Iceland has an official church – the Evangelical Lutheran Church of Iceland – and according to its Constitution, that church is to be “protected and supported by the State.” The country isn’t exactly a theocracy. Icelanders are free to join whatever religion they choose or to become non-religious, but the state does directly subsidize its official church and other religious organizations through the collection of parish fees. These fees are included in income taxes, which means that everyone pays a parish fee whether they’re religious or not.
That irks the founders of Zuism.
They’ve promised new members that the faith will refund their parish fees; organizers also publish a guide on how to establish a new religion. They may not be able to deliver much on that refund; the Icelandic government says that Zuists would have to pay income taxes on any money they receive from their “faith.” But this hasn’t deterred new converts.
Zuism, of course, is more a political movement than a religion and as a result it has a few critics. The Progressive Party’s Stefán Bogi Sveinsson has urged newly-minted Zuists to deregister.
“I would go so far as to say that no one has registered in the organization to practice Zuism itself,” he wrote for Austurfrétt, an Icelandic news site. “Their reasons for registering are rather twofold: to get money in their pockets, or to protest against current legislation about religious organizations.”

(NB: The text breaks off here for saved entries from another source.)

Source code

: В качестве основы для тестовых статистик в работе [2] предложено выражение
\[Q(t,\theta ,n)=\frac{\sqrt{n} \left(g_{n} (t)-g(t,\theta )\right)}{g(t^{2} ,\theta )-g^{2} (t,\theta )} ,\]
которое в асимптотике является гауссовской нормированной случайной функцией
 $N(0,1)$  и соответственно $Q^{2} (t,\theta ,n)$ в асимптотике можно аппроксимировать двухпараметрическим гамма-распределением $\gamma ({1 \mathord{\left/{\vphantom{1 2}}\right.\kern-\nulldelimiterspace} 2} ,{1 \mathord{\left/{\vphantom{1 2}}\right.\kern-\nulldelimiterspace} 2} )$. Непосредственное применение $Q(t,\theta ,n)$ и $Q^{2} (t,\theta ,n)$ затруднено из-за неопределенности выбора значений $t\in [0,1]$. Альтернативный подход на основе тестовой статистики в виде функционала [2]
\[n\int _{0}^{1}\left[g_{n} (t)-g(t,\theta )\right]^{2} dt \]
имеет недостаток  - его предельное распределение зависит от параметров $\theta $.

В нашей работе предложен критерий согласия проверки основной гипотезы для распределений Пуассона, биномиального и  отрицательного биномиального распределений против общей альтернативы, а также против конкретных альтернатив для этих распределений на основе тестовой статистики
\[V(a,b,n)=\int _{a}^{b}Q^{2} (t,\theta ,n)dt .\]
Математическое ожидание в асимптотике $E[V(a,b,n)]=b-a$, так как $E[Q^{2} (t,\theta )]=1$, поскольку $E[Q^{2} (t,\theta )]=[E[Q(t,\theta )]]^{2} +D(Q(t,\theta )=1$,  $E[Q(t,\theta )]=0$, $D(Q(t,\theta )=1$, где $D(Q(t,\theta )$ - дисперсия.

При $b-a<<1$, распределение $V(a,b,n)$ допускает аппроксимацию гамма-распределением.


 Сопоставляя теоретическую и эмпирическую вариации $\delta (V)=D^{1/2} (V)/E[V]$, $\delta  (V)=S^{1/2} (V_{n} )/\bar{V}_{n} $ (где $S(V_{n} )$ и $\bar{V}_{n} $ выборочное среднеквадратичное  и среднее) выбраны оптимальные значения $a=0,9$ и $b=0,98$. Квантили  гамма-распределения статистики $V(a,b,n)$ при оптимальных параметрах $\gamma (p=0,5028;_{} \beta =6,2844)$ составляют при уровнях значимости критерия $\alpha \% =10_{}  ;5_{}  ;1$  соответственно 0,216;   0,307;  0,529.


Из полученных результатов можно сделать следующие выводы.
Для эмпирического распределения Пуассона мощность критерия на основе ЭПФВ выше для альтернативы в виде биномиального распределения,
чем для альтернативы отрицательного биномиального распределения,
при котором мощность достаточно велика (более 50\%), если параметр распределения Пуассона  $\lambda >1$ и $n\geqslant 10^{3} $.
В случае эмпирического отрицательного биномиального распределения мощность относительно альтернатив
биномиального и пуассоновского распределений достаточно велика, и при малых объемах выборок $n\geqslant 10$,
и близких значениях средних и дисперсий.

It’s reminiscent of another recent religious development: The Church of Jediism. (Yes, like Yoda.) Originally conceived as a joke to confuse British census takers, Jediism quickly spread. The BBC reported last year that it boasts roughly some 200,000 adherents worldwide and some have become true believers.
Zuism could evolve into something more spiritual, but its founders don’t seem to be interested in becoming true religious figures. They’ve informed members that the “organization” will shut down once they’ve achieved their legislative goals.
In this, they’re more like the U.S.-based Satanic Temple. Temple members don’t worship a literal Satan any more than Zuists believe in the spiritual power of ancient poetry. Satanism, to them, is equal parts metaphor and political statement. They, like Zuists, want church and state to be strictly separate. Members fought to erect a holiday display in the Florida Capitol last year and built a statue of Baphomet to accompany a Ten Commandments monument at the Oklahoma Capitol. (The Decalogue monument has since been moved to comply with a judge’s order.)
It’s clear that many Icelanders are displeased with the state’s subsidization of religion. Their demands – and tactics – don’t seem too outlandish for a country with a Pirate Party and numerous elf gardens. Perhaps it’s time for the Althing, Iceland’s parliament, to listen to them.